The Ordway Research Institute, Albany, New York, USA.
Mol Cancer. 2010 Apr 26;9:89. doi: 10.1186/1476-4598-9-89.
Castration resistant prostate cancer (CRPC) develops as a consequence of hormone therapies used to deplete androgens in advanced prostate cancer patients. CRPC cells are able to grow in a low androgen environment and this is associated with anomalous activity of their endogenous androgen receptor (AR) despite the low systemic androgen levels in the patients. Therefore, the reactivated tumor cell androgen signaling pathway is thought to provide a target for control of CRPC. Previously, we reported that Hedgehog (Hh) signaling was conditionally activated by androgen deprivation in androgen sensitive prostate cancer cells and here we studied the potential for cross-talk between Hh and androgen signaling activities in androgen deprived and androgen independent (AI) prostate cancer cells.
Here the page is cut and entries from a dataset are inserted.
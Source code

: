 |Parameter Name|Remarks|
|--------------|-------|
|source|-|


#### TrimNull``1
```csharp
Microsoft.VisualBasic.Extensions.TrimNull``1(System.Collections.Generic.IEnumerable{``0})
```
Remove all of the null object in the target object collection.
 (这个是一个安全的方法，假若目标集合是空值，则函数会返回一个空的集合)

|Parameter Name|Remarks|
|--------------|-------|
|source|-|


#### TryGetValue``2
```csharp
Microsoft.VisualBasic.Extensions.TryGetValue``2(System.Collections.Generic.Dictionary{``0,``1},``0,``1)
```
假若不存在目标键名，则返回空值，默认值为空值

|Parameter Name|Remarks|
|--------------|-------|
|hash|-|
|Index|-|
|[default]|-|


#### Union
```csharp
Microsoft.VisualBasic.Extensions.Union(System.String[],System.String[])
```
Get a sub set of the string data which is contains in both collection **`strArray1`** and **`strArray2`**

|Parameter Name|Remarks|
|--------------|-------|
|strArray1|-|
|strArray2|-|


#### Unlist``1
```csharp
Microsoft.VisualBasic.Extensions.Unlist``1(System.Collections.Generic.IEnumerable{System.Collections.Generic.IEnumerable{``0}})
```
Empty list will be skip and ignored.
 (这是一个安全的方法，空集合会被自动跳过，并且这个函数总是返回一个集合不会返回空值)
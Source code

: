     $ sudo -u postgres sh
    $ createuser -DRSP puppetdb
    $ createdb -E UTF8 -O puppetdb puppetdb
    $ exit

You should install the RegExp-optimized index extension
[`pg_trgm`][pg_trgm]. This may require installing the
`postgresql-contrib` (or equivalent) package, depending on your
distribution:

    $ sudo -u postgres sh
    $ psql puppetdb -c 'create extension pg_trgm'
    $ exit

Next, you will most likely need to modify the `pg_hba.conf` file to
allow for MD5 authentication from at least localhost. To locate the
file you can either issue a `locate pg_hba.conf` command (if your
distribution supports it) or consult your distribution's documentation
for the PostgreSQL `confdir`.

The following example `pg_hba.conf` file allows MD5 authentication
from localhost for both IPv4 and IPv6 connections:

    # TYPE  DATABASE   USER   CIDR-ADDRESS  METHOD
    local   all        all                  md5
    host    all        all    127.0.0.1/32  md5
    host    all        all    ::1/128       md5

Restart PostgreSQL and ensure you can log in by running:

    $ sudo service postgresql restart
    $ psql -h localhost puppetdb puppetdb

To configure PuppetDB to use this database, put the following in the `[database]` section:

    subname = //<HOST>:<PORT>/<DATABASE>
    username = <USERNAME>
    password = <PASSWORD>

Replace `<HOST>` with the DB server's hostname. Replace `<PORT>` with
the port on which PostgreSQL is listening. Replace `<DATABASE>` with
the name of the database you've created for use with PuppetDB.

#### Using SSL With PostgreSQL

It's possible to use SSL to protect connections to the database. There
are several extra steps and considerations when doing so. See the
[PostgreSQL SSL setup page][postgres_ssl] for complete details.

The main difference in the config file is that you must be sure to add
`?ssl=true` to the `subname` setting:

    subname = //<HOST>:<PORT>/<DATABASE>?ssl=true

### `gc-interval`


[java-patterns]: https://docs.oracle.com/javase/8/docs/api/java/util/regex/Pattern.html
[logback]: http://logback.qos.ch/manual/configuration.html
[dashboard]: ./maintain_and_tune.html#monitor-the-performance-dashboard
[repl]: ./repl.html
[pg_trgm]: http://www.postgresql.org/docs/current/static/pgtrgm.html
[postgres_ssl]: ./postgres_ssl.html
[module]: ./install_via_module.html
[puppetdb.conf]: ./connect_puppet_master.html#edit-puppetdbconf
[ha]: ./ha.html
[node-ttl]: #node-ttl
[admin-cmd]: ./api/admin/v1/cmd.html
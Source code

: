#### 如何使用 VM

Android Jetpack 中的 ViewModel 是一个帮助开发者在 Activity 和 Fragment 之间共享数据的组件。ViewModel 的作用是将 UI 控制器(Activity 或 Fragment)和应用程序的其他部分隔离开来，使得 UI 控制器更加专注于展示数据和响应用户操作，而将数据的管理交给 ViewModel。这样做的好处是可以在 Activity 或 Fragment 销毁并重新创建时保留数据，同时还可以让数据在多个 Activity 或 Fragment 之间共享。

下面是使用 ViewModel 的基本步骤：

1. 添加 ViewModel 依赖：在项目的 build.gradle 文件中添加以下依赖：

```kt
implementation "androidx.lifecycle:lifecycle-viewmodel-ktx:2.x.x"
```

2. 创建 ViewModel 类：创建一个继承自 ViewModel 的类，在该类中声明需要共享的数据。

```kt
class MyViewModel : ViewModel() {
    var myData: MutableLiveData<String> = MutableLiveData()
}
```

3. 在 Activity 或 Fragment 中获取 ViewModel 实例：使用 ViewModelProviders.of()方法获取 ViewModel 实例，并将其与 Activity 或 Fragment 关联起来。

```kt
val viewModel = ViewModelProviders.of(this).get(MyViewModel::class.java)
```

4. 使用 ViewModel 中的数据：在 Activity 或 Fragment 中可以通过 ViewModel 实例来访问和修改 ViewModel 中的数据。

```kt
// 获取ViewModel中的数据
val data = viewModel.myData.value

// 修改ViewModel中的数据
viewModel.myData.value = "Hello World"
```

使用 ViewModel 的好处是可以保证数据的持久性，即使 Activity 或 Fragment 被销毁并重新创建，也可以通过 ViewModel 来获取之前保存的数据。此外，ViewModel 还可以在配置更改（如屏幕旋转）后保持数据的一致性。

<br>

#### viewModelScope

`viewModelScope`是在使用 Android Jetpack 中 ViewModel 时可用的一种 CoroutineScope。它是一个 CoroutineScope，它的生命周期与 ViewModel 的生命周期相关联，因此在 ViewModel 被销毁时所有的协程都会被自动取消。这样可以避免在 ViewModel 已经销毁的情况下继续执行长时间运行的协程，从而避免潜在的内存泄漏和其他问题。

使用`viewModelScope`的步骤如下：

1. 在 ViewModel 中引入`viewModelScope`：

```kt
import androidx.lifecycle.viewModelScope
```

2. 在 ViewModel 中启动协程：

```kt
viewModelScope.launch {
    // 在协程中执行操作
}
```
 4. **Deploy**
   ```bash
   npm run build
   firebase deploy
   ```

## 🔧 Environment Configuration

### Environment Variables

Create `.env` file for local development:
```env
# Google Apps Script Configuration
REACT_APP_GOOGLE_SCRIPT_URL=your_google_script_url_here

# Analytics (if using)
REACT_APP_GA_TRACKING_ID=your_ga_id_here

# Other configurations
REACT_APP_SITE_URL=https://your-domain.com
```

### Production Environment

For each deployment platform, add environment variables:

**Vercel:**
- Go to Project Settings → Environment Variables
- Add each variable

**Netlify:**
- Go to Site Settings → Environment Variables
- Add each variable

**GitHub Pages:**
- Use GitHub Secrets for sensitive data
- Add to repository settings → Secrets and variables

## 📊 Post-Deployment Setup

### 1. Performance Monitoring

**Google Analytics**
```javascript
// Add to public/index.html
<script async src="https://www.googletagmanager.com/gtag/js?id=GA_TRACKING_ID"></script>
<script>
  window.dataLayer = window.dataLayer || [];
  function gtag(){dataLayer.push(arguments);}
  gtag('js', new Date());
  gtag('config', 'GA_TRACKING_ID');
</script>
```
Treatment of a variety of androgen-deprived or AI prostate cancer cells with the Hh inhibitor, cyclopamine, resulted in dose-dependent modulation of the expression of genes that are regulated by androgen. The effect of cyclopamine on endogenous androgen-regulated gene expression in androgen deprived and AI prostate cancer cells was consistent with the suppressive effects of cyclopamine on the expression of a reporter gene (luciferase) from two different androgen-dependent promoters. Similarly, reduction of smoothened (Smo) expression with siRNA co-suppressed expression of androgen-inducible KLK2 and KLK3 in androgen deprived cells without affecting the expression of androgen receptor (AR) mRNA or protein. Cyclopamine also prevented the outgrowth of AI cells from androgen growth-dependent parental LNCaP cells and suppressed the growth of an overt AI-LNCaP variant whereas supplemental androgen (R1881) restored growth to the AI cells in the presence of cyclopamine. Conversely, overexpression of Gli1 or Gli2 in LNCaP cells enhanced AR-specific gene expression in the absence of androgen. Overexpressed Gli1/Gli2 also enabled parental LNCaP cells to grow in androgen depleted medium. AR protein co-immunoprecipitates with Gli2 protein from transfected 293T cell lysates.
Collectively, our results indicate that Hh/Gli signaling supports androgen signaling and AI growth in prostate cancer cells in a low androgen environment. The finding that Gli2 co-immunoprecipitates with AR protein suggests that an interaction between these proteins might be the basis for Hedgehog/Gli support of androgen signaling under this condition.
去势抵抗性前列腺癌(CRPC)是由于晚期前列腺癌患者使用激素疗法耗尽雄激素而发展而来的。CRPC 细胞能够在低雄激素环境中生长,尽管患者体内的系统性雄激素水平较低,但这与它们内源性雄激素受体(AR)的异常活性有关。因此,重新激活的肿瘤细胞雄激素信号通路被认为是控制 CRPC 的一个靶点。之前,我们报道雄激素剥夺可条件激活 Hedgehog(Hh)信号通路在雄激素敏感的前列腺癌细胞中,在这里我们研究了 Hh 和雄激素信号活性在雄激素剥夺和雄激素非依赖性(AI)前列腺癌细胞中的交叉对话的潜力。
用 Hh 抑制剂环巴胺处理各种雄激素剥夺或 AI 前列腺癌细胞,导致受雄激素调节的基因表达的剂量依赖性调节。环巴胺对雄激素剥夺和 AI 前列腺癌细胞内源性雄激素调节基因表达的影响与环巴胺对两种不同雄激素依赖性启动子的报告基因(荧光素酶)表达的抑制作用一致。同样,用 siRNA 降低 smoothened(Smo)的表达也会抑制雄激素剥夺细胞中雄激素诱导的 KLK2 和 KLK3 的表达,而不影响雄激素受体(AR)mRNA 或蛋白的表达。环巴胺还阻止了 AI 细胞从依赖雄激素生长的亲本 LNCaP 细胞中生长,并抑制了明显的 AI-LNCaP 变体的生长,而补充雄激素(R1881)在环巴胺存在的情况下恢复了 AI 细胞的生长。相反,Gli1 或 Gli2 在 LNCaP 细胞中的过表达在没有雄激素的情况下增强了 AR 特异性基因表达。过表达 Gli1/Gli2 也使亲本 LNCaP 细胞能够在雄激素耗尽的培养基中生长。AR 蛋白与转染 293T 细胞裂解物中的 Gli2 蛋白共免疫沉淀。
总的来说,我们的结果表明,在低雄激素环境中,Hh/Gli 信号通路支持前列腺癌细胞中的雄激素信号通路和 AI 生长。Gli2 与 AR 蛋白共免疫沉淀的发现表明,在这种情况下,这些蛋白质之间的相互作用可能是 Hedgehog/Gli 支持雄激素信号的基础。